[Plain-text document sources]
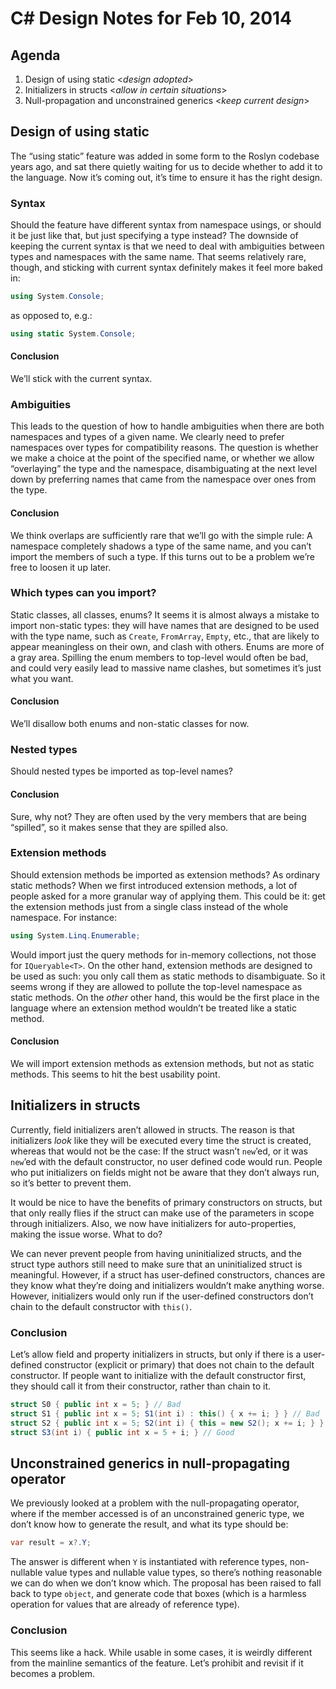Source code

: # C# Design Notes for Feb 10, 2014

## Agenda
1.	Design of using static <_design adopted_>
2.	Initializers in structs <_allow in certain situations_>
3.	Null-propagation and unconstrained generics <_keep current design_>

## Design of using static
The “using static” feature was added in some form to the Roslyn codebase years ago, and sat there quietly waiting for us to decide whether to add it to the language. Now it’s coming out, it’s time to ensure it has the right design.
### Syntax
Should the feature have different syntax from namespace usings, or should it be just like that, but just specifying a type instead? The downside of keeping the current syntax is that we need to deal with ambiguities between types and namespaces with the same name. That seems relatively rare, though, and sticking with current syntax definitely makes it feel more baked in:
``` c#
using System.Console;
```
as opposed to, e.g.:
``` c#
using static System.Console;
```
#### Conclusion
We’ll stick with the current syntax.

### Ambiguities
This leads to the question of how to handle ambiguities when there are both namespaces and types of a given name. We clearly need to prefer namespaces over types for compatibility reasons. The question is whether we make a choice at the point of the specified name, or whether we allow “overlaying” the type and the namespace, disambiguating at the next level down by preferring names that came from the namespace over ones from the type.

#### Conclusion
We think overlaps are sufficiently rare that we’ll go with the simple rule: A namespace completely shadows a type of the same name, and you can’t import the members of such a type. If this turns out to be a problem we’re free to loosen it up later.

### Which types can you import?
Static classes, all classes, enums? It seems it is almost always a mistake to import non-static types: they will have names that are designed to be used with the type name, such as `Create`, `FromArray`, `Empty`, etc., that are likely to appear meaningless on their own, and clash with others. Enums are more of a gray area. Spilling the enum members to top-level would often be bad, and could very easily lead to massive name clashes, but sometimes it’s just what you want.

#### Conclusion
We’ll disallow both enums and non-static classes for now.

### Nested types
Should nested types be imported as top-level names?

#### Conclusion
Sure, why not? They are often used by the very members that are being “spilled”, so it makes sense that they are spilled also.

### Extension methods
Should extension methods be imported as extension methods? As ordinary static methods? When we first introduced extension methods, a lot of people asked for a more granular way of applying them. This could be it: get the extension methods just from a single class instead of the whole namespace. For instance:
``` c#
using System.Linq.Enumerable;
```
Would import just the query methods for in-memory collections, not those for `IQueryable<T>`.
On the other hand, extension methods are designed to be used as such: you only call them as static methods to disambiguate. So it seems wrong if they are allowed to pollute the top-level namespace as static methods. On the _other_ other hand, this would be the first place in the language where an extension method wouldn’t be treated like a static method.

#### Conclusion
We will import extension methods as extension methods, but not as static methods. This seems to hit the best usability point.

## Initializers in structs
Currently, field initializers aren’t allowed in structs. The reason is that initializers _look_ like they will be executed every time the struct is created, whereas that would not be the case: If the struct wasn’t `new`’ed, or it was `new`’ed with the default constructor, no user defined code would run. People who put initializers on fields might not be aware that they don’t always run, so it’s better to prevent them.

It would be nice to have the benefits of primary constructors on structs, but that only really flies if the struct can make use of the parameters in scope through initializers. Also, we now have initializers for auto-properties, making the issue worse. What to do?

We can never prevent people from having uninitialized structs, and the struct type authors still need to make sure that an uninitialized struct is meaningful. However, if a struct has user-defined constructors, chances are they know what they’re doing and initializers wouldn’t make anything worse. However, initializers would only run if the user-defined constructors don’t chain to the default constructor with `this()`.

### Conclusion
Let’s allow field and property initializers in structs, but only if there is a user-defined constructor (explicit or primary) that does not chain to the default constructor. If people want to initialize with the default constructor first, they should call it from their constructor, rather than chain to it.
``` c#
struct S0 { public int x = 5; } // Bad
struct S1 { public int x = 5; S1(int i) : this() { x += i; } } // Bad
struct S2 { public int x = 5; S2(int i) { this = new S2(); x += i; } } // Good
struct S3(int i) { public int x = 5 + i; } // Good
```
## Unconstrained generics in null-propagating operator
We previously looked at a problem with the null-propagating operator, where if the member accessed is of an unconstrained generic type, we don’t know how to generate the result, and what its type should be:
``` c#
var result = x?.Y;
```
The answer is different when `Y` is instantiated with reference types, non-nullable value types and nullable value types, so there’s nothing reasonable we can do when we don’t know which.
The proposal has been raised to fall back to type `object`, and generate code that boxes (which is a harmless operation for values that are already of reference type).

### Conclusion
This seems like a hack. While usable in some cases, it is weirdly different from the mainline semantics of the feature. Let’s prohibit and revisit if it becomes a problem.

● INSTRUCTIONS FOR THE TASK: Beginning with the line above that contains "Should nested types", copy each line exactly up to and including the line that contains "## Initializers in structs", and go no further.

● ANSWER BOX:
Should nested types be imported as top-level names?

#### Conclusion
Sure, why not? They are often used by the very members that are being “spilled”, so it makes sense that they are spilled also.

### Extension methods
Should extension methods be imported as extension methods? As ordinary static methods? When we first introduced extension methods, a lot of people asked for a more granular way of applying them. This could be it: get the extension methods just from a single class instead of the whole namespace. For instance:
``` c#
using System.Linq.Enumerable;
```
Would import just the query methods for in-memory collections, not those for `IQueryable<T>`.
On the other hand, extension methods are designed to be used as such: you only call them as static methods to disambiguate. So it seems wrong if they are allowed to pollute the top-level namespace as static methods. On the _other_ other hand, this would be the first place in the language where an extension method wouldn’t be treated like a static method.

#### Conclusion
We will import extension methods as extension methods, but not as static methods. This seems to hit the best usability point.

## Initializers in structs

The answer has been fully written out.